**** Dataset ****
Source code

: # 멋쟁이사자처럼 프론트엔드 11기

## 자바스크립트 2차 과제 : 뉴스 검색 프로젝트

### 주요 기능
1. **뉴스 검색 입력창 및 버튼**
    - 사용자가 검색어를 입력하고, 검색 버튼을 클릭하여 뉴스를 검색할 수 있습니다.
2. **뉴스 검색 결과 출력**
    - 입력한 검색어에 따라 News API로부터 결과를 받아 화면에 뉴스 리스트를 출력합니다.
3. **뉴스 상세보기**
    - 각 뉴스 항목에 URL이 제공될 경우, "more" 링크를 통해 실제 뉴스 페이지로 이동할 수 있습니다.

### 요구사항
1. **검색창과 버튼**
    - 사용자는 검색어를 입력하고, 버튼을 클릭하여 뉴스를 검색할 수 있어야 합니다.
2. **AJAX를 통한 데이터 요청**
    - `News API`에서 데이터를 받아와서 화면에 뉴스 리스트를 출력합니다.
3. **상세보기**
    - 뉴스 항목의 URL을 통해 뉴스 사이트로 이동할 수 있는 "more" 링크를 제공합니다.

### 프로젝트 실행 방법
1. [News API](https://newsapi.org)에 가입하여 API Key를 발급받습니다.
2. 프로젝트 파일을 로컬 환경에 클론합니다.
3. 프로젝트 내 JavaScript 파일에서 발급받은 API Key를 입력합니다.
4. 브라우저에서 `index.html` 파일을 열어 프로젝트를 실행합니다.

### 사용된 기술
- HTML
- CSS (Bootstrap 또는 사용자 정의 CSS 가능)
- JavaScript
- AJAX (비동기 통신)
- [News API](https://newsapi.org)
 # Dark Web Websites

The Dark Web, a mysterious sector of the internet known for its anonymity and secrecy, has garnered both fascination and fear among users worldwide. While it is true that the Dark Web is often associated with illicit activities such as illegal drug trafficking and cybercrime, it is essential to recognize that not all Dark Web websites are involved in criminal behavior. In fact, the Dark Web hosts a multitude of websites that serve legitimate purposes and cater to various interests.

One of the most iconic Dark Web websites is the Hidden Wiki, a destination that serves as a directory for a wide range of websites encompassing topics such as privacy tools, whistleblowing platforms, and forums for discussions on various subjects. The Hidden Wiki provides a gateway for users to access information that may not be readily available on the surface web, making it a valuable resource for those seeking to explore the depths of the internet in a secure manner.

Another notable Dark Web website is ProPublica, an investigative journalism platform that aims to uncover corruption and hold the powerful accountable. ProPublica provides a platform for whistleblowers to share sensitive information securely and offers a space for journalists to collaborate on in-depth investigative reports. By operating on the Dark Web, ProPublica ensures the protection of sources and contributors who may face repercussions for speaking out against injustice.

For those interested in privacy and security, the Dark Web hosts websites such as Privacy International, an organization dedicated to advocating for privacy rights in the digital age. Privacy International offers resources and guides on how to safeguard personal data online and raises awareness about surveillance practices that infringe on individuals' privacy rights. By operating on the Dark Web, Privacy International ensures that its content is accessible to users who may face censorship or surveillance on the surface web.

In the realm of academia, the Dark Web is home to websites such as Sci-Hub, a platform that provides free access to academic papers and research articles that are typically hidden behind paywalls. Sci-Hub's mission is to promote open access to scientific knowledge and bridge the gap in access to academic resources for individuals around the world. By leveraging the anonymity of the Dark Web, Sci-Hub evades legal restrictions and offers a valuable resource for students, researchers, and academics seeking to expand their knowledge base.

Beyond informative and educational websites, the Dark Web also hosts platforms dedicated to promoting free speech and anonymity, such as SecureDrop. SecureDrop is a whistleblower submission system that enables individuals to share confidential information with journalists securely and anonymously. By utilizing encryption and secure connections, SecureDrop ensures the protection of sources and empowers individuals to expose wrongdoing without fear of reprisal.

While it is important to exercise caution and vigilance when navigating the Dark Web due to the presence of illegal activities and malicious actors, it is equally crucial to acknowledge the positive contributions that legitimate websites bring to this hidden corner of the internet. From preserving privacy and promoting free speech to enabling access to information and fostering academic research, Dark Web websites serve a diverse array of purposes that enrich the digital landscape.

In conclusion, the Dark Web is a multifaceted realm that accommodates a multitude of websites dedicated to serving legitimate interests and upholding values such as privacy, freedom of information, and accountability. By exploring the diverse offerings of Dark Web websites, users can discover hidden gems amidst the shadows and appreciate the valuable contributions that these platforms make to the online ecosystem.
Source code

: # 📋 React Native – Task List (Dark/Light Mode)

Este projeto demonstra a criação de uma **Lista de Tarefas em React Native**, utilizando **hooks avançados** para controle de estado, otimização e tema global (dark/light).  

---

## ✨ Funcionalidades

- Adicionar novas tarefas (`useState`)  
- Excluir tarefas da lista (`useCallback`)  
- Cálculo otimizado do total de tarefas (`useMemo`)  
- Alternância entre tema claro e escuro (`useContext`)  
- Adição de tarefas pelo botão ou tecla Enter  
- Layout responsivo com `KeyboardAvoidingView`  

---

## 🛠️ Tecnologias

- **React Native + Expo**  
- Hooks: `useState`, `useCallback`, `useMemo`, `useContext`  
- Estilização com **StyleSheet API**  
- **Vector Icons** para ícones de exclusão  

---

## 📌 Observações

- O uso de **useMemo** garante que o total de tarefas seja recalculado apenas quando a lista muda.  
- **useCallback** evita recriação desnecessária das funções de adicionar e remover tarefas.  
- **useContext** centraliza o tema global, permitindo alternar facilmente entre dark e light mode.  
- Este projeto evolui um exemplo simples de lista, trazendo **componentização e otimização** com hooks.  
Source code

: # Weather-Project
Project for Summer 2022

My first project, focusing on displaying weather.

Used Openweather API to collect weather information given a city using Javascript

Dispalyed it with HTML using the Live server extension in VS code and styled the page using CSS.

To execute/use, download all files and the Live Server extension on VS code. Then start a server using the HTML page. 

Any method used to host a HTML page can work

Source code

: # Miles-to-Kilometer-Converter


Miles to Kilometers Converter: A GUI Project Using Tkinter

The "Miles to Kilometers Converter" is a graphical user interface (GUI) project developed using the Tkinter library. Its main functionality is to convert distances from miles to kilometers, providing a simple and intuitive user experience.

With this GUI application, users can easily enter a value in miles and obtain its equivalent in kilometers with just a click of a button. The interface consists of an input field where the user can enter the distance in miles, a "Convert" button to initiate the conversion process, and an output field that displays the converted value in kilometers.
****
Brief:
All entries are to be returned word for word.

Task response:
Source code

: # 멋쟁이사자처럼 프론트엔드 11기

## 자바스크립트 2차 과제 : 뉴스 검색 프로젝트

### 주요 기능
1. **뉴스 검색 입력창 및 버튼**
    - 사용자가 검색어를 입력하고, 검색 버튼을 클릭하여 뉴스를 검색할 수 있습니다.
2. **뉴스 검색 결과 출력**
    - 입력한 검색어에 따라 News API로부터 결과를 받아 화면에 뉴스 리스트를 출력합니다.
3. **뉴스 상세보기**
    - 각 뉴스 항목에 URL이 제공될 경우, "more" 링크를 통해 실제 뉴스 페이지로 이동할 수 있습니다.

### 요구사항
1. **검색창과 버튼**
    - 사용자는 검색어를 입력하고, 버튼을 클릭하여 뉴스를 검색할 수 있어야 합니다.
2. **AJAX를 통한 데이터 요청**
    - `News API`에서 데이터를 받아와서 화면에 뉴스 리스트를 출력합니다.
3. **상세보기**
    - 뉴스 항목의 URL을 통해 뉴스 사이트로 이동할 수 있는 "more" 링크를 제공합니다.

### 프로젝트 실행 방법
1. [News API](https://newsapi.org)에 가입하여 API Key를 발급받습니다.
2. 프로젝트 파일을 로컬 환경에 클론합니다.
3. 프로젝트 내 JavaScript 파일에서 발급받은 API Key를 입력합니다.
4. 브라우저에서 `index.html` 파일을 열어 프로젝트를 실행합니다.

### 사용된 기술
- HTML
- CSS (Bootstrap 또는 사용자 정의 CSS 가능)
- JavaScript
- AJAX (비동기 통신)
- [News API](https://newsapi.org)
 # Dark Web Websites

The Dark Web, a mysterious sector of the internet known for its anonymity and secrecy, has garnered both fascination and fear among users worldwide. While it is true that the Dark Web is often associated with illicit activities such as illegal drug trafficking and cybercrime, it is essential to recognize that not all Dark Web websites are involved in criminal behavior. In fact, the Dark Web hosts a multitude of websites that serve legitimate purposes and cater to various interests.

One of the most iconic Dark Web websites is the Hidden Wiki, a destination that serves as a directory for a wide range of websites encompassing topics such as privacy tools, whistleblowing platforms, and forums for discussions on various subjects. The Hidden Wiki provides a gateway for users to access information that may not be readily available on the surface web, making it a valuable resource for those seeking to explore the depths of the internet in a secure manner.

Another notable Dark Web website is ProPublica, an investigative journalism platform that aims to uncover corruption and hold the powerful accountable. ProPublica provides a platform for whistleblowers to share sensitive information securely and offers a space for journalists to collaborate on in-depth investigative reports. By operating on the Dark Web, ProPublica ensures the protection of sources and contributors who may face repercussions for speaking out against injustice.

For those interested in privacy and security, the Dark Web hosts websites such as Privacy International, an organization dedicated to advocating for privacy rights in the digital age. Privacy International offers resources and guides on how to safeguard personal data online and raises awareness about surveillance practices that infringe on individuals' privacy rights. By operating on the Dark Web, Privacy International ensures that its content is accessible to users who may face censorship or surveillance on the surface web.

In the realm of academia, the Dark Web is home to websites such as Sci-Hub, a platform that provides free access to academic papers and research articles that are typically hidden behind paywalls. Sci-Hub's mission is to promote open access to scientific knowledge and bridge the gap in access to academic resources for individuals around the world. By leveraging the anonymity of the Dark Web, Sci-Hub evades legal restrictions and offers a valuable resource for students, researchers, and academics seeking to expand their knowledge base.

Beyond informative and educational websites, the Dark Web also hosts platforms dedicated to promoting free speech and anonymity, such as SecureDrop. SecureDrop is a whistleblower submission system that enables individuals to share confidential information with journalists securely and anonymously. By utilizing encryption and secure connections, SecureDrop ensures the protection of sources and empowers individuals to expose wrongdoing without fear of reprisal.

While it is important to exercise caution and vigilance when navigating the Dark Web due to the presence of illegal activities and malicious actors, it is equally crucial to acknowledge the positive contributions that legitimate websites bring to this hidden corner of the internet. From preserving privacy and promoting free speech to enabling access to information and fostering academic research, Dark Web websites serve a diverse array of purposes that enrich the digital landscape.

In conclusion, the Dark Web is a multifaceted realm that accommodates a multitude of websites dedicated to serving legitimate interests and upholding values such as privacy, freedom of information, and accountability. By exploring the diverse offerings of Dark Web websites, users can discover hidden gems amidst the shadows and appreciate the valuable contributions that these platforms make to the online ecosystem.
Source code

: # 📋 React Native – Task List (Dark/Light Mode)

Este projeto demonstra a criação de uma **Lista de Tarefas em React Native**, utilizando **hooks avançados** para controle de estado, otimização e tema global (dark/light).  

---

## ✨ Funcionalidades

- Adicionar novas tarefas (`useState`)  
- Excluir tarefas da lista (`useCallback`)  
- Cálculo otimizado do total de tarefas (`useMemo`)  
- Alternância entre tema claro e escuro (`useContext`)  
- Adição de tarefas pelo botão ou tecla Enter  
- Layout responsivo com `KeyboardAvoidingView`  

---

## 🛠️ Tecnologias

- **React Native + Expo**  
- Hooks: `useState`, `useCallback`, `useMemo`, `useContext`  
- Estilização com **StyleSheet API**  
- **Vector Icons** para ícones de exclusão  

---

## 📌 Observações

- O uso de **useMemo** garante que o total de tarefas seja recalculado apenas quando a lista muda.  
- **useCallback** evita recriação desnecessária das funções de adicionar e remover tarefas.  
- **useContext** centraliza o tema global, permitindo alternar facilmente entre dark e light mode.  
- Este projeto evolui um exemplo simples de lista, trazendo **componentização e otimização** com hooks.  
Source code

: # Weather-Project
Project for Summer 2022

My first project, focusing on displaying weather.

Used Openweather API to collect weather information given a city using Javascript

Dispalyed it with HTML using the Live server extension in VS code and styled the page using CSS.

To execute/use, download all files and the Live Server extension on VS code. Then start a server using the HTML page. 

Any method used to host a HTML page can work

Source code

: # Miles-to-Kilometer-Converter


Miles to Kilometers Converter: A GUI Project Using Tkinter

The "Miles to Kilometers Converter" is a graphical user interface (GUI) project developed using the Tkinter library. Its main functionality is to convert distances from miles to kilometers, providing a simple and intuitive user experience.

With this GUI application, users can easily enter a value in miles and obtain its equivalent in kilometers with just a click of a button. The interface consists of an input field where the user can enter the distance in miles, a "Convert" button to initiate the conversion process, and an output field that displays the converted value in kilometers.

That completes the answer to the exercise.